* INPUT RECORDS
========================================

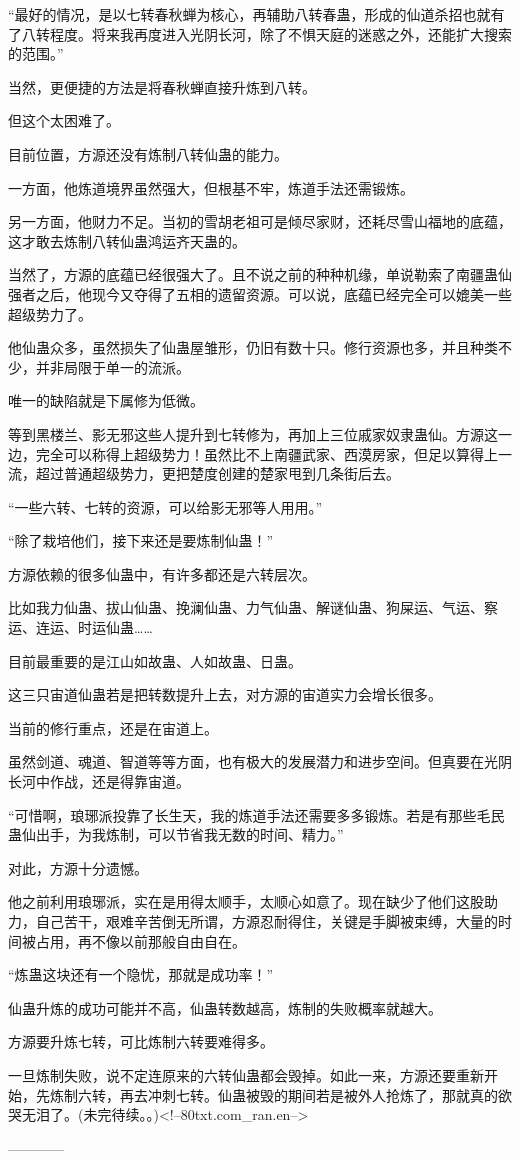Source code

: \begin{this_body}
“最好的情况，是以七转春秋蝉为核心，再辅助八转春蛊，形成的仙道杀招也就有了八转程度。将来我再度进入光阴长河，除了不惧天庭的迷惑之外，还能扩大搜索的范围。”

当然，更便捷的方法是将春秋蝉直接升炼到八转。

但这个太困难了。

目前位置，方源还没有炼制八转仙蛊的能力。

一方面，他炼道境界虽然强大，但根基不牢，炼道手法还需锻炼。

另一方面，他财力不足。当初的雪胡老祖可是倾尽家财，还耗尽雪山福地的底蕴，这才敢去炼制八转仙蛊鸿运齐天蛊的。

当然了，方源的底蕴已经很强大了。且不说之前的种种机缘，单说勒索了南疆蛊仙强者之后，他现今又夺得了五相的遗留资源。可以说，底蕴已经完全可以媲美一些超级势力了。

他仙蛊众多，虽然损失了仙蛊屋雏形，仍旧有数十只。修行资源也多，并且种类不少，并非局限于单一的流派。

唯一的缺陷就是下属修为低微。

等到黑楼兰、影无邪这些人提升到七转修为，再加上三位戚家奴隶蛊仙。方源这一边，完全可以称得上超级势力！虽然比不上南疆武家、西漠房家，但足以算得上一流，超过普通超级势力，更把楚度创建的楚家甩到几条街后去。

“一些六转、七转的资源，可以给影无邪等人用用。”

“除了栽培他们，接下来还是要炼制仙蛊！”

方源依赖的很多仙蛊中，有许多都还是六转层次。

比如我力仙蛊、拔山仙蛊、挽澜仙蛊、力气仙蛊、解谜仙蛊、狗屎运、气运、察运、连运、时运仙蛊……

目前最重要的是江山如故蛊、人如故蛊、日蛊。

这三只宙道仙蛊若是把转数提升上去，对方源的宙道实力会增长很多。

当前的修行重点，还是在宙道上。

虽然剑道、魂道、智道等等方面，也有极大的发展潜力和进步空间。但真要在光阴长河中作战，还是得靠宙道。

“可惜啊，琅琊派投靠了长生天，我的炼道手法还需要多多锻炼。若是有那些毛民蛊仙出手，为我炼制，可以节省我无数的时间、精力。”

对此，方源十分遗憾。

他之前利用琅琊派，实在是用得太顺手，太顺心如意了。现在缺少了他们这股助力，自己苦干，艰难辛苦倒无所谓，方源忍耐得住，关键是手脚被束缚，大量的时间被占用，再不像以前那般自由自在。

“炼蛊这块还有一个隐忧，那就是成功率！”

仙蛊升炼的成功可能并不高，仙蛊转数越高，炼制的失败概率就越大。

方源要升炼七转，可比炼制六转要难得多。

一旦炼制失败，说不定连原来的六转仙蛊都会毁掉。如此一来，方源还要重新开始，先炼制六转，再去冲刺七转。仙蛊被毁的期间若是被外人抢炼了，那就真的欲哭无泪了。(未完待续。。)<!--80txt.com\_ran.en-->

------------

\end{this_body}


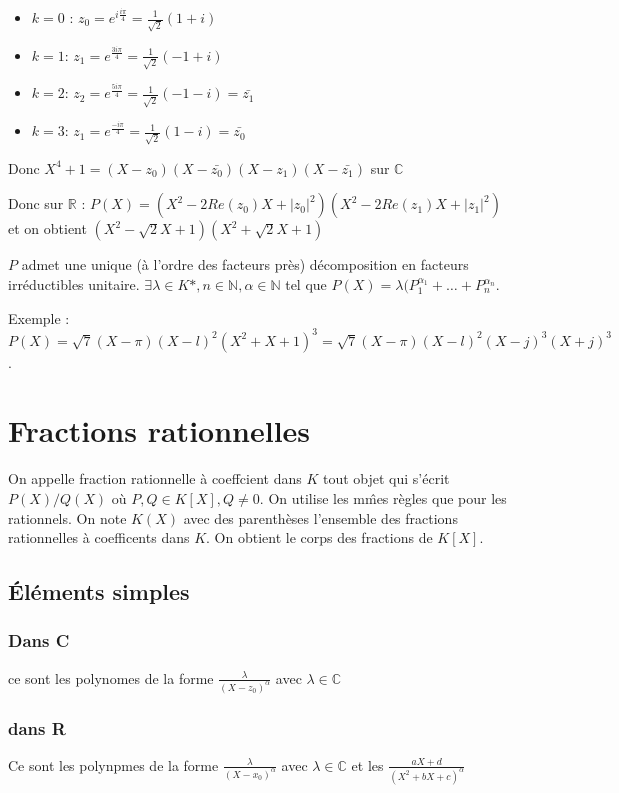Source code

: \documentclass[french]{yLectureNote}
\begin{document}
\begin{itemize}
\item $k=0$ : $z_0 = e^{i\frac{i\pi}{4}} = \frac{1}{\sqrt{2}}(1+i)$
 \item $k= 1$: $ z_1 = e^{\frac{3i\pi}{4}} = \frac{1}{\sqrt{2}}(-1+i)$
  \item $k= 2$: $ z_2 = e^{\frac{5i\pi}{4}} = \frac{1}{\sqrt{2}}(-1-i) = \bar{z_1}$
   \item $k= 3$: $ z_1 = e^{\frac{-i\pi}{4}} = \frac{1}{\sqrt{2}}(1-i) = \bar{z_0}$
\end{itemize}
Donc $X^4+1 = (X-z_0)(X-\bar{z_0})(X-z_1)(X-\bar{z_1})$ sur $\mathbb{C}$

Donc sur $\mathbb{R}$ : $P(X) = (X^2-2Re(z_0)X+|z_0|^2)(X^2-2Re(z_1)X+|z_1|^2)$ et on obtient $(X^2-\sqrt{2}X+1)(X^2+\sqrt{2}X+1)$

\begin{theorem}[]
$P$ admet une unique (à l'ordre des facteurs près) décomposition en facteurs irréductibles unitaire. $\exists \lambda \in K*, n\in\mathbb{N}, \alpha \in\mathbb{N}$ tel que $P(X) = \lambda(P_1^{\alpha_1}+\dots+P_n^{\alpha_n}$.
\end{theorem}
Exemple : $P(X) = \sqrt{7}(X-\pi)(X-l)^2(X^2+X+1)^3 =  \sqrt{7}(X-\pi)(X-l)^2(X-j)^3(X+j)^3$.

\section{Fractions rationnelles}
On appelle fraction rationnelle à coeffcient dans $K$ tout objet qui s'écrit $P(X)/Q(X)$ où $P,Q\in K[X],Q\neq0$. On utilise les m\^mes règles que pour les rationnels. On note $K(X)$ avec des parenthèses l'ensemble des fractions rationnelles à coefficents dans $K$. On obtient le corps des fractions de $K[X]$.

\subsection{Éléments simples}
\subsubsection{Dans C}
ce sont les polynomes de la forme $\frac{\lambda}{(X-z_0)^{\alpha}}$ avec $\lambda \in\mathbb{C}$

\subsubsection{dans R}
Ce sont les polynpmes de la forme $\frac{\lambda}{(X-x_0)^{\alpha}}$ avec $\lambda \in\mathbb{C}$ et les $\frac{aX+d}{(X^2+bX+c)^{\alpha}}$
\end{document}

========================================

* WORK TO COMPLETE
Word for word, print all of the data; skip the pictures.

* EXERCISE ANSWER
Source code

: \begin{this_body}
“最好的情况，是以七转春秋蝉为核心，再辅助八转春蛊，形成的仙道杀招也就有了八转程度。将来我再度进入光阴长河，除了不惧天庭的迷惑之外，还能扩大搜索的范围。”

当然，更便捷的方法是将春秋蝉直接升炼到八转。

但这个太困难了。

目前位置，方源还没有炼制八转仙蛊的能力。

一方面，他炼道境界虽然强大，但根基不牢，炼道手法还需锻炼。

另一方面，他财力不足。当初的雪胡老祖可是倾尽家财，还耗尽雪山福地的底蕴，这才敢去炼制八转仙蛊鸿运齐天蛊的。

当然了，方源的底蕴已经很强大了。且不说之前的种种机缘，单说勒索了南疆蛊仙强者之后，他现今又夺得了五相的遗留资源。可以说，底蕴已经完全可以媲美一些超级势力了。

他仙蛊众多，虽然损失了仙蛊屋雏形，仍旧有数十只。修行资源也多，并且种类不少，并非局限于单一的流派。

唯一的缺陷就是下属修为低微。

等到黑楼兰、影无邪这些人提升到七转修为，再加上三位戚家奴隶蛊仙。方源这一边，完全可以称得上超级势力！虽然比不上南疆武家、西漠房家，但足以算得上一流，超过普通超级势力，更把楚度创建的楚家甩到几条街后去。

“一些六转、七转的资源，可以给影无邪等人用用。”

“除了栽培他们，接下来还是要炼制仙蛊！”

方源依赖的很多仙蛊中，有许多都还是六转层次。

比如我力仙蛊、拔山仙蛊、挽澜仙蛊、力气仙蛊、解谜仙蛊、狗屎运、气运、察运、连运、时运仙蛊……

目前最重要的是江山如故蛊、人如故蛊、日蛊。

这三只宙道仙蛊若是把转数提升上去，对方源的宙道实力会增长很多。

当前的修行重点，还是在宙道上。

虽然剑道、魂道、智道等等方面，也有极大的发展潜力和进步空间。但真要在光阴长河中作战，还是得靠宙道。

“可惜啊，琅琊派投靠了长生天，我的炼道手法还需要多多锻炼。若是有那些毛民蛊仙出手，为我炼制，可以节省我无数的时间、精力。”

对此，方源十分遗憾。

他之前利用琅琊派，实在是用得太顺手，太顺心如意了。现在缺少了他们这股助力，自己苦干，艰难辛苦倒无所谓，方源忍耐得住，关键是手脚被束缚，大量的时间被占用，再不像以前那般自由自在。

“炼蛊这块还有一个隐忧，那就是成功率！”

仙蛊升炼的成功可能并不高，仙蛊转数越高，炼制的失败概率就越大。

方源要升炼七转，可比炼制六转要难得多。

一旦炼制失败，说不定连原来的六转仙蛊都会毁掉。如此一来，方源还要重新开始，先炼制六转，再去冲刺七转。仙蛊被毁的期间若是被外人抢炼了，那就真的欲哭无泪了。(未完待续。。)<!--80txt.com\_ran.en-->

------------

\end{this_body}


Source code

: \documentclass[french]{yLectureNote}
\begin{document}
\begin{itemize}
\item $k=0$ : $z_0 = e^{i\frac{i\pi}{4}} = \frac{1}{\sqrt{2}}(1+i)$
 \item $k= 1$: $ z_1 = e^{\frac{3i\pi}{4}} = \frac{1}{\sqrt{2}}(-1+i)$
  \item $k= 2$: $ z_2 = e^{\frac{5i\pi}{4}} = \frac{1}{\sqrt{2}}(-1-i) = \bar{z_1}$
   \item $k= 3$: $ z_1 = e^{\frac{-i\pi}{4}} = \frac{1}{\sqrt{2}}(1-i) = \bar{z_0}$
\end{itemize}
Donc $X^4+1 = (X-z_0)(X-\bar{z_0})(X-z_1)(X-\bar{z_1})$ sur $\mathbb{C}$

Donc sur $\mathbb{R}$ : $P(X) = (X^2-2Re(z_0)X+|z_0|^2)(X^2-2Re(z_1)X+|z_1|^2)$ et on obtient $(X^2-\sqrt{2}X+1)(X^2+\sqrt{2}X+1)$

\begin{theorem}[]
$P$ admet une unique (à l'ordre des facteurs près) décomposition en facteurs irréductibles unitaire. $\exists \lambda \in K*, n\in\mathbb{N}, \alpha \in\mathbb{N}$ tel que $P(X) = \lambda(P_1^{\alpha_1}+\dots+P_n^{\alpha_n}$.
\end{theorem}
Exemple : $P(X) = \sqrt{7}(X-\pi)(X-l)^2(X^2+X+1)^3 =  \sqrt{7}(X-\pi)(X-l)^2(X-j)^3(X+j)^3$.

\section{Fractions rationnelles}
On appelle fraction rationnelle à coeffcient dans $K$ tout objet qui s'écrit $P(X)/Q(X)$ où $P,Q\in K[X],Q\neq0$. On utilise les m\^mes règles que pour les rationnels. On note $K(X)$ avec des parenthèses l'ensemble des fractions rationnelles à coefficents dans $K$. On obtient le corps des fractions de $K[X]$.

\subsection{Éléments simples}
\subsubsection{Dans C}
ce sont les polynomes de la forme $\frac{\lambda}{(X-z_0)^{\alpha}}$ avec $\lambda \in\mathbb{C}$

\subsubsection{dans R}
Ce sont les polynpmes de la forme $\frac{\lambda}{(X-x_0)^{\alpha}}$ avec $\lambda \in\mathbb{C}$ et les $\frac{aX+d}{(X^2+bX+c)^{\alpha}}$
\end{document}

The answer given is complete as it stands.